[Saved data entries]
-- Opening Marker --

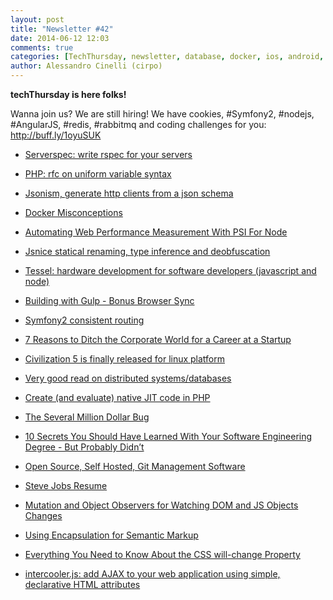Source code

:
 ```yaml
---
layout: post
title: "Newsletter #42"
date: 2014-06-12 12:03
comments: true
categories: [TechThursday, newsletter, database, docker, ios, android, gulp, php, js, jobs, tessel]
author: Alessandro Cinelli (cirpo)
---
```


**techThursday is here folks!**

Wanna join us? We are still hiring!
We have cookies, #Symfony2, #nodejs, #AngularJS, #redis, #rabbitmq and coding challenges for you: http://buff.ly/1oyuSUK

* [Serverspec: write rspec for your servers](http://serverspec.org)

* [PHP: rfc on uniform variable syntax](https://wiki.php.net/rfc/uniform_variable_syntax)

* [Jsonism, generate http clients from a json schema](https://github.com/r7kamura/jsonism)

* [Docker Misconceptions](https://devopsu.com/blog/docker-misconceptions)

* [Automating Web Performance Measurement With PSI For Node](http://addyosmani.com/blog/automating-web-performance-measurement-with-psi-for-node/)

* [Jsnice statical renaming, type inference and deobfuscation](http://jsnice.org/)

* [Tessel: hardware development for software developers (javascript and node)](https://tessel.io/)

<!-- more -->

* [Building with Gulp - Bonus Browser Sync](http://www.smashingmagazine.com/2014/06/11/building-with-gulp/)

* [Symfony2 consistent routing](http://www.leaseweblabs.com/2013/04/symfony2-consistent-routing/)

* [7 Reasons to Ditch the Corporate World for a Career at a Startup](http://www.entrepreneur.com/article/234492)

* [Civilization 5 is finally released for linux platform](http://www.phoronix.com/scan.php?page=news_item&px=MTcxNjU)

* [Very good read on distributed systems/databases](http://www.allthingsdistributed.com/2008/12/eventually_consistent.html)

* [Create (and evaluate) native JIT code in PHP](https://github.com/krakjoe/jitfu)

* [The Several Million Dollar Bug](http://jacquesmattheij.com/the-several-million-dollar-bug)

* [10 Secrets You Should Have Learned With Your Software Engineering Degree - But Probably Didn’t](http://blog.newrelic.com/2014/06/03/10-secrets-learned-software-engineering-degree-probably-didnt/?utm_source=Leanstack+Weekly&utm_campaign=7b735e78b9-Leanstack_Weekly_54&utm_medium=email&utm_term=0_2911f8fd09-7b735e78b9-341766961)

* [Open Source, Self Hosted, Git Management Software](https://www.gitlab.com/)

* [Steve Jobs Resume](http://www.landsnail.com/apple/local/steve-jobs-resume/Resume.html)

* [Mutation and Object Observers for Watching DOM and JS Objects Changes](http://www.broken-links.com/2014/06/09/voyeurism-mutation-object-observers)

* [Using Encapsulation for Semantic Markup](http://css-tricks.com/using-encapsulation-semantic-markup/)

* [Everything You Need to Know About the CSS will-change Property](http://dev.opera.com/articles/css-will-change-property/)

* [intercooler.js: add AJAX to your web application using simple, declarative HTML attributes](http://intercoolerjs.org/)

-- Closing Marker --

Whenever "jobs" occurs in a line above, copy that line.

categories: [TechThursday, newsletter, database, docker, ios, android, gulp, php, js, jobs, tessel]
* [Steve Jobs Resume](http://www.landsnail.com/apple/local/steve-jobs-resume/Resume.html)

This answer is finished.